Capítulo 1 - Prólogo


 

--me chamo inu no taisho, sou o rei dos inucubus demônio que se alimenta da energia vital dos humanos durante o ato sexual, sei que isso e estranho, mas a minha raça e assim somos insaciáveis e estamos sempre a procura por vitimas para supremir nossos desejos proporcionando uma noite intensa de puro prazer, algumas vezes as mato outrás as deixo vivas, mas sempre empéssimo estado fisico pelo cansaço que as deixo, muitas vezes levando até a morte. dei um  sorriso de lado e pouso no telhado da casa de um senhor feudal que guarda a sua unica filha a sete chaves já ouvir dizerem que ela nasçeu deformada, e que seu pai não aguentou ver a seu rosto e a obrigou a viver trancada em seu quarto para evitar de ser vaiado pelos moradores da vila por ter feito uma aberração, não sei se isso e verdade, mas hoje descobrirei se o que dizem e verdade ou não descir do telhado e me transformo em uma sombra começei a caçar o seu quarto até que o encontro concluir que fosse o seu pois estava cheio de corrente, e a moletos magicos contra youkais mas, nada que me empedisse de entrar, pois eram fracos e velhos cheguei perto do seu ser analisando cada detalhe do seu corpo e não era o que emaginava encontrar, em meus pensamentos via a imagem de um ser deformado, mas tudo que vejo e um bela jovem de beleza surreal enferma na cama sem poder sair do quarto, me abaixei e com um pouco de receio toco em seus labios rosados fazendo uma pequena pressão com meu dedo fazendo um pequeno e lindo biquinho nela fiquei parado alguns segundo, e escuto abrirem a porta e novamente me transformo em uma sombra agora na escuridão do seu quarto.

izayoi acorde minha filha, você estar muito fraca precisa se alimentar não sei, o que faria se perdesse você como perdir a sua mãe.

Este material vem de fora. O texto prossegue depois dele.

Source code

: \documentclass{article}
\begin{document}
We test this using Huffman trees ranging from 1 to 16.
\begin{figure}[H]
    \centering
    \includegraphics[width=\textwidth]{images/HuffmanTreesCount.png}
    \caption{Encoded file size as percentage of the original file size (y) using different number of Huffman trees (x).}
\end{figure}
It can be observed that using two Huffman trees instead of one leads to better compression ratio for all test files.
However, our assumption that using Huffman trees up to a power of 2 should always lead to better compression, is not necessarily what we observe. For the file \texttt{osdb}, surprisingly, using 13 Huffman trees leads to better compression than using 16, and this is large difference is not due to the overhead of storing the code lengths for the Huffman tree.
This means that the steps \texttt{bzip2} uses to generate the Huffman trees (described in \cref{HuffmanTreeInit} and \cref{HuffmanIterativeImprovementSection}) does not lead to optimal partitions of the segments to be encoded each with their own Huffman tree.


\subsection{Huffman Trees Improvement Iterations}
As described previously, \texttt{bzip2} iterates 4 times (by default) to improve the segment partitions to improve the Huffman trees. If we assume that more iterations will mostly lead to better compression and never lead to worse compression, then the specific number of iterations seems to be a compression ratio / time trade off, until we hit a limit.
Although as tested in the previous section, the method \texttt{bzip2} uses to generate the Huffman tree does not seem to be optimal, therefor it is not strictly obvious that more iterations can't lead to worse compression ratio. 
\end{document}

pai eu sentir algo tocando, em meus labios.

não diga bobagem todos dessa casa sabir que não podem entrar aqui, pegue trouxe as maças que tanto gosta, e a sua flor favorita o lirio.

izayoi- obrigando pai essa, e a flor que, mas amo por que simboliza a pureza, a inocência e também o amor_ disse a bela jovem com os olhos fechado respirando a flor que não sabia que também simbolizava a tentação das paixãoes e o erotismo.

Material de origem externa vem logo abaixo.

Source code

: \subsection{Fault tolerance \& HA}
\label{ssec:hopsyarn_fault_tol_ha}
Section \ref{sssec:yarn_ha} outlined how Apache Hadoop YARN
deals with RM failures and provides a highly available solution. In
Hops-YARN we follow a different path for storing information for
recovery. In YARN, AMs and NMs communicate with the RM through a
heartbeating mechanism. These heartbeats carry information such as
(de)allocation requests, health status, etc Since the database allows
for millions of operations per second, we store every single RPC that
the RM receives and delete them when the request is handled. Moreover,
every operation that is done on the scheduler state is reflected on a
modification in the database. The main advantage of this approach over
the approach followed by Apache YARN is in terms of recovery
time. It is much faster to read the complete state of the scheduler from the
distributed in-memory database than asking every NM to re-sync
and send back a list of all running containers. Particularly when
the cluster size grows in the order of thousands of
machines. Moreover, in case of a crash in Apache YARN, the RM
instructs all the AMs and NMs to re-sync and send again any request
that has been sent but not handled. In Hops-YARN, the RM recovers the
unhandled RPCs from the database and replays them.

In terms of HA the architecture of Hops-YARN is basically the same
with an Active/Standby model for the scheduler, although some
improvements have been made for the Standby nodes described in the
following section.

inu no taisho- depois que o sei pai foi, embora e ela voltou a dormir, sair do seu quarto e fui pro meu palácio sem compreender do por que não te-la matado, ela estava bem em minha frente aquele ser frágil e linda como um raro cristal pare inu no taisho, me repreendir por tais pensamentos com uma humana, com um alimento ? eu não voltarei, mas a ve-la, e foi assim que tentava comprir com a minha palavra toda vez que voltava da sua casa, já não conseguia ficar longe dela, todas as noites saia do meu leito para velar o seu sono, muitas vezes recusando mulheres da minha raça querendo ter uma noite de prazer comigo, tudo por essa humana que tinha noite que  acarisiava o seu rosto, e a beijava levemente para que não acordase outras noites era, mas atrevido e cheirava o seu corpo apalpando. peguei uma mecha de seu cabelo levando, até o meu nariz cheirando aquele cheiro doce e florido fechei os meus olhos apreciando aquele cheiro sedutor.

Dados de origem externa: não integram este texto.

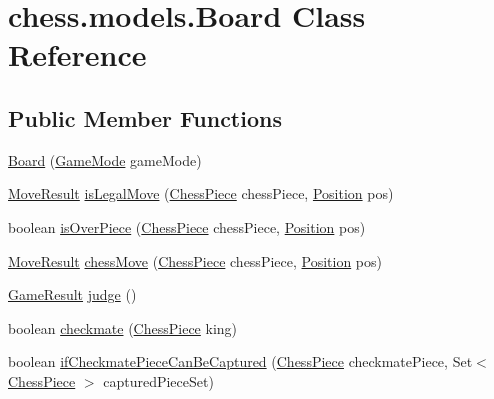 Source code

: \hypertarget{classchess_1_1models_1_1_board}{}\section{chess.\+models.\+Board Class Reference}
\label{classchess_1_1models_1_1_board}
\subsection*{Public Member Functions}
\begin{DoxyCompactItemize}
\item 
\mbox{\hyperlink{classchess_1_1models_1_1_board_aa18d91c193768584a714d739a0dc80af}{Board}} (\mbox{\hyperlink{enumchess_1_1models_1_1enums_1_1_game_mode}{Game\+Mode}} game\+Mode)
\item 
\mbox{\hyperlink{enumchess_1_1models_1_1enums_1_1_move_result}{Move\+Result}} \mbox{\hyperlink{classchess_1_1models_1_1_board_a2514b6b830efc0aeeb2ba6f64aa033e2}{is\+Legal\+Move}} (\mbox{\hyperlink{classchess_1_1models_1_1_chess_piece}{Chess\+Piece}} chess\+Piece, \mbox{\hyperlink{classchess_1_1models_1_1_position}{Position}} pos)
\item 
boolean \mbox{\hyperlink{classchess_1_1models_1_1_board_a8ffee6403d98b5e5e68c0a2b73440100}{is\+Over\+Piece}} (\mbox{\hyperlink{classchess_1_1models_1_1_chess_piece}{Chess\+Piece}} chess\+Piece, \mbox{\hyperlink{classchess_1_1models_1_1_position}{Position}} pos)
\item 
\mbox{\hyperlink{enumchess_1_1models_1_1enums_1_1_move_result}{Move\+Result}} \mbox{\hyperlink{classchess_1_1models_1_1_board_a013a001cb8edfdd61272275d210609fd}{chess\+Move}} (\mbox{\hyperlink{classchess_1_1models_1_1_chess_piece}{Chess\+Piece}} chess\+Piece, \mbox{\hyperlink{classchess_1_1models_1_1_position}{Position}} pos)
\item 
\mbox{\hyperlink{enumchess_1_1models_1_1enums_1_1_game_result}{Game\+Result}} \mbox{\hyperlink{classchess_1_1models_1_1_board_a7e3f69e82d8337f3cf6109913e5335d3}{judge}} ()
\item 
boolean \mbox{\hyperlink{classchess_1_1models_1_1_board_a7268e3609f458bc8acd92b43727ca63d}{checkmate}} (\mbox{\hyperlink{classchess_1_1models_1_1_chess_piece}{Chess\+Piece}} king)
\item 
boolean \mbox{\hyperlink{classchess_1_1models_1_1_board_a235a8cac7cd2b48fb81165fbedb386e8}{if\+Checkmate\+Piece\+Can\+Be\+Captured}} (\mbox{\hyperlink{classchess_1_1models_1_1_chess_piece}{Chess\+Piece}} checkmate\+Piece, Set$<$ \mbox{\hyperlink{classchess_1_1models_1_1_chess_piece}{Chess\+Piece}} $>$ captured\+Piece\+Set)

\end{DoxyCompactItemize}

izayoi- estava dormindo quando sentir alguém tocar em meu cabelo, abrir os meus olhos lentamemte, e vejo um homem de cabelos brancos feito a neve e pele alva cheirando uma madeixa do meu cabelo levantei uma das minhas mãoes endireção os meus olhos, e os enfreguei pensando que aquilo fosse um sonho pisquei algumas vezes, e tudo que vir foi um lirio pousado em meu corpo dei um sorriso, e o cherei imaginando quem teria tamanha coragem, de ir contrar a ordem do meu pai de não entrar em meu quarto.